═════ Exercise data

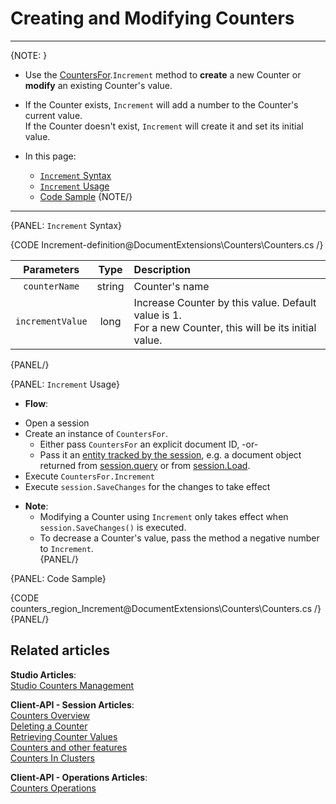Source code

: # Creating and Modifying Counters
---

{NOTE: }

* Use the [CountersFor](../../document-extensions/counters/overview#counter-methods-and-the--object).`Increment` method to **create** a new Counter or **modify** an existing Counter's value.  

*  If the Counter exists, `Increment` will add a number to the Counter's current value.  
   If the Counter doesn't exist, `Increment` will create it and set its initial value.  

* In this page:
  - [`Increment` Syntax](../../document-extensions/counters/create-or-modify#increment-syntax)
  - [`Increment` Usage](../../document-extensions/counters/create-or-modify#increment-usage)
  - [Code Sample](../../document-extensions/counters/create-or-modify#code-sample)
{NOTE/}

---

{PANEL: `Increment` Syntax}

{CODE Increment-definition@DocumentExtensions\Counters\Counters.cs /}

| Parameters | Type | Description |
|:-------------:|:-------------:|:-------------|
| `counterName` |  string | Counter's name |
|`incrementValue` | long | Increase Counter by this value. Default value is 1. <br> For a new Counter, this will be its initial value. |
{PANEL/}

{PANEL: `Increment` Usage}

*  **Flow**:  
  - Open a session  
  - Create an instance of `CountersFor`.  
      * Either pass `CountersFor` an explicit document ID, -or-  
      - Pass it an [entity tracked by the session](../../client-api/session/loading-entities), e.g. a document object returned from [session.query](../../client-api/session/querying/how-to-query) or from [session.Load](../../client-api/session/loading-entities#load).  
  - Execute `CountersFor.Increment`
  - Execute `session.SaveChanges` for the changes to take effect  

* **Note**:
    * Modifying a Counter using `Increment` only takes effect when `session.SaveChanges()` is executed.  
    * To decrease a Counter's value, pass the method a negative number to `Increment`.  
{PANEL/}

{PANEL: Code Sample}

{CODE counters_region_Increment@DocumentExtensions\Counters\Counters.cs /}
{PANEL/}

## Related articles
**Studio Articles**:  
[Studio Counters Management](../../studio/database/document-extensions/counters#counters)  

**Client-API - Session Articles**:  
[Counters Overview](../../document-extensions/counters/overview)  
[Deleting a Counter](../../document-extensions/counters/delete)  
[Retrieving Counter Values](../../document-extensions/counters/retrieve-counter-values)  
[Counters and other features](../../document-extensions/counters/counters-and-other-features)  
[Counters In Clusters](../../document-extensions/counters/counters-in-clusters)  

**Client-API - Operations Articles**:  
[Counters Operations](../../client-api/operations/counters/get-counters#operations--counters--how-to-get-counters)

══════════

Could you restate word for word the lines above, from the one that contains "## Related articles" through the one that contains "[Counters Overview](../../document-extensions/counters/overview)", and no others?

| Exercise output |
## Related articles
**Studio Articles**:  
[Studio Counters Management](../../studio/database/document-extensions/counters#counters)  

**Client-API - Session Articles**:  
[Counters Overview](../../document-extensions/counters/overview)  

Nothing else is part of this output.